WORK ORDER:
One part of the entries below is wanted: the lines from the one containing "4) В качестве" through the one containing "Изучить можно, но". Write those out exactly and nothing else.

RECORDS TO PROCESS:
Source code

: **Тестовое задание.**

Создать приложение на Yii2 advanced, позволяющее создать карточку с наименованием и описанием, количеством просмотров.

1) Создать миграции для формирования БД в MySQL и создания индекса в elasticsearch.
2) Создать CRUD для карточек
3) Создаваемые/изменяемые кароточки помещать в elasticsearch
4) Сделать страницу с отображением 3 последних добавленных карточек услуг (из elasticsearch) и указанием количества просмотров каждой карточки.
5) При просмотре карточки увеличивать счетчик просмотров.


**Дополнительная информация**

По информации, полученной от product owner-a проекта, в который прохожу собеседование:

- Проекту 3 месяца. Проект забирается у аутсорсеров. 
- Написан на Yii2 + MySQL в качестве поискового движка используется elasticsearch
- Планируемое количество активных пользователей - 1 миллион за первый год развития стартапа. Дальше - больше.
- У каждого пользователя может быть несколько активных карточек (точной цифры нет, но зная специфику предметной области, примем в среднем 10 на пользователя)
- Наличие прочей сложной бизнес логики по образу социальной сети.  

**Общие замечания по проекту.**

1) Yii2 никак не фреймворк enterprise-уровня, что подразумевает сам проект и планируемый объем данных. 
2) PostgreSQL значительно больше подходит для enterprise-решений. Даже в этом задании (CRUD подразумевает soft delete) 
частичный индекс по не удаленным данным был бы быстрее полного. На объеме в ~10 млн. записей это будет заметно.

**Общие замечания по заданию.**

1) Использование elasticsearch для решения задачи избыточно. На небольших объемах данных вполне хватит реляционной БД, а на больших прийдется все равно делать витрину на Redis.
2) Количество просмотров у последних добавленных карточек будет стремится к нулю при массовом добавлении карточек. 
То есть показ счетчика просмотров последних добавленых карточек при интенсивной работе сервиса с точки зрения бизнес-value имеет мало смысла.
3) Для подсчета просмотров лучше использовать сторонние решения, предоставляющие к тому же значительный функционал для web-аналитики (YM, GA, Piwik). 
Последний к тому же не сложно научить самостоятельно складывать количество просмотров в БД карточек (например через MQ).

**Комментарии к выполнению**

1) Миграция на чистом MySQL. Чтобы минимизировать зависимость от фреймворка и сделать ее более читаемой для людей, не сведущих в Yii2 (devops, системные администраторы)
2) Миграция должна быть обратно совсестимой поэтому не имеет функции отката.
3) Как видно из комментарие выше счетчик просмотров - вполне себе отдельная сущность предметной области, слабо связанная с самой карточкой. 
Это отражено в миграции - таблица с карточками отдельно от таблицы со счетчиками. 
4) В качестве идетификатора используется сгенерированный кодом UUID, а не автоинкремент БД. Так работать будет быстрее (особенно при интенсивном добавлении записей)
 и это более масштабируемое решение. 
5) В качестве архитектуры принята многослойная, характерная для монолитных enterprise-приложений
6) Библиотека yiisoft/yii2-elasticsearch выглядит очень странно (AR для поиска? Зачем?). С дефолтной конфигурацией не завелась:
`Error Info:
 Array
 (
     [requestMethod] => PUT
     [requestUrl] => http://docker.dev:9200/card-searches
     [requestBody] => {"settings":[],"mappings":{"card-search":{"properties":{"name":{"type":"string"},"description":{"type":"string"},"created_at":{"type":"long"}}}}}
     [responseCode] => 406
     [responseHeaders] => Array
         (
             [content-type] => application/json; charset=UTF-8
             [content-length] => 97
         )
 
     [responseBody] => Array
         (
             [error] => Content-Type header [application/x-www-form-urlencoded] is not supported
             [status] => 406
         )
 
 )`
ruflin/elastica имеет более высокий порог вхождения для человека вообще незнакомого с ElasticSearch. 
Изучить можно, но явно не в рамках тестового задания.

...

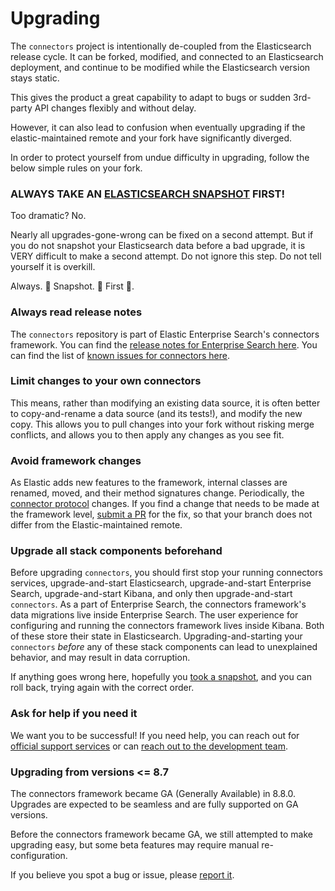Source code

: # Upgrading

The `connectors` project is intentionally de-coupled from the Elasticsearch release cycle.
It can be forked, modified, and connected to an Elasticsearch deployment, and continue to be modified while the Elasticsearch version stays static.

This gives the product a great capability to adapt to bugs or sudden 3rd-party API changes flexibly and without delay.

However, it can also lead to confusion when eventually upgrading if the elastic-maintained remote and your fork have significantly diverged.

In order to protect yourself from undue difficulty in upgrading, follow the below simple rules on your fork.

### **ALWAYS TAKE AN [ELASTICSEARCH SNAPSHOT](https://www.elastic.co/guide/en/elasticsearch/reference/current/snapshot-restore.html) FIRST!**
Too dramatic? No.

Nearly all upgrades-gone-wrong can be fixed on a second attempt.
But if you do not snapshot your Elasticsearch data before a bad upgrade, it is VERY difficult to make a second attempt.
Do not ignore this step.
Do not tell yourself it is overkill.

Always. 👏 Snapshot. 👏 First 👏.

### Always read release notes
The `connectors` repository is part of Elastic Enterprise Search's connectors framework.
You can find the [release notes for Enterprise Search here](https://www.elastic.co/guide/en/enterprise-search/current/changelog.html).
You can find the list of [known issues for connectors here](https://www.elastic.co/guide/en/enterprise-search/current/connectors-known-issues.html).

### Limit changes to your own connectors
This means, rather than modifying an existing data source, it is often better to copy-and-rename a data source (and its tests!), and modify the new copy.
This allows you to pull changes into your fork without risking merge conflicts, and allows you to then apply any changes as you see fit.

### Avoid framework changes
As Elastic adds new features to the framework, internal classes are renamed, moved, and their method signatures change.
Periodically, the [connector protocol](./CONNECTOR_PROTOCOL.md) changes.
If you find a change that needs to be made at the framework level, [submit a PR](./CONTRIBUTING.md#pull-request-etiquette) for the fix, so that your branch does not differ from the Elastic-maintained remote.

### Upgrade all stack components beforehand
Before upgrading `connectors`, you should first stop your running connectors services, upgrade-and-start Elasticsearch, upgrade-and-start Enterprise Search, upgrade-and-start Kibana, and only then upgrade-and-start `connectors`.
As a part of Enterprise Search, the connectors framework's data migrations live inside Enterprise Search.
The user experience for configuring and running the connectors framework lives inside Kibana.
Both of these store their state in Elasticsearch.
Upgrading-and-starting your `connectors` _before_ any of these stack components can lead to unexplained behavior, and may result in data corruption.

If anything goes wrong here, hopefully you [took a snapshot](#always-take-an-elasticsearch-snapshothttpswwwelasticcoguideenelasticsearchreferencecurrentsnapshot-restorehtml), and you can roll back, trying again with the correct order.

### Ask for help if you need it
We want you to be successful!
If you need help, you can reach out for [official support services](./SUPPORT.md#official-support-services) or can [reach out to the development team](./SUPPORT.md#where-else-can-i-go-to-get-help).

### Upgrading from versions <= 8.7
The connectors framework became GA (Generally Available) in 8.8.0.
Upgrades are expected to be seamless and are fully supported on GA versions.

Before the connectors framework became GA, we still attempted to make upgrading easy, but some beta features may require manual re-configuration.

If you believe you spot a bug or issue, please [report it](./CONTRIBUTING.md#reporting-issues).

RESPONSE TO THE TASK:
4) В качестве идетификатора используется сгенерированный кодом UUID, а не автоинкремент БД. Так работать будет быстрее (особенно при интенсивном добавлении записей)
 и это более масштабируемое решение. 
5) В качестве архитектуры принята многослойная, характерная для монолитных enterprise-приложений
6) Библиотека yiisoft/yii2-elasticsearch выглядит очень странно (AR для поиска? Зачем?). С дефолтной конфигурацией не завелась:
`Error Info:
 Array
 (
     [requestMethod] => PUT
     [requestUrl] => http://docker.dev:9200/card-searches
     [requestBody] => {"settings":[],"mappings":{"card-search":{"properties":{"name":{"type":"string"},"description":{"type":"string"},"created_at":{"type":"long"}}}}}
     [responseCode] => 406
     [responseHeaders] => Array
         (
             [content-type] => application/json; charset=UTF-8
             [content-length] => 97
         )
 
     [responseBody] => Array
         (
             [error] => Content-Type header [application/x-www-form-urlencoded] is not supported
             [status] => 406
         )
 
 )`
ruflin/elastica имеет более высокий порог вхождения для человека вообще незнакомого с ElasticSearch. 
Изучить можно, но явно не в рамках тестового задания.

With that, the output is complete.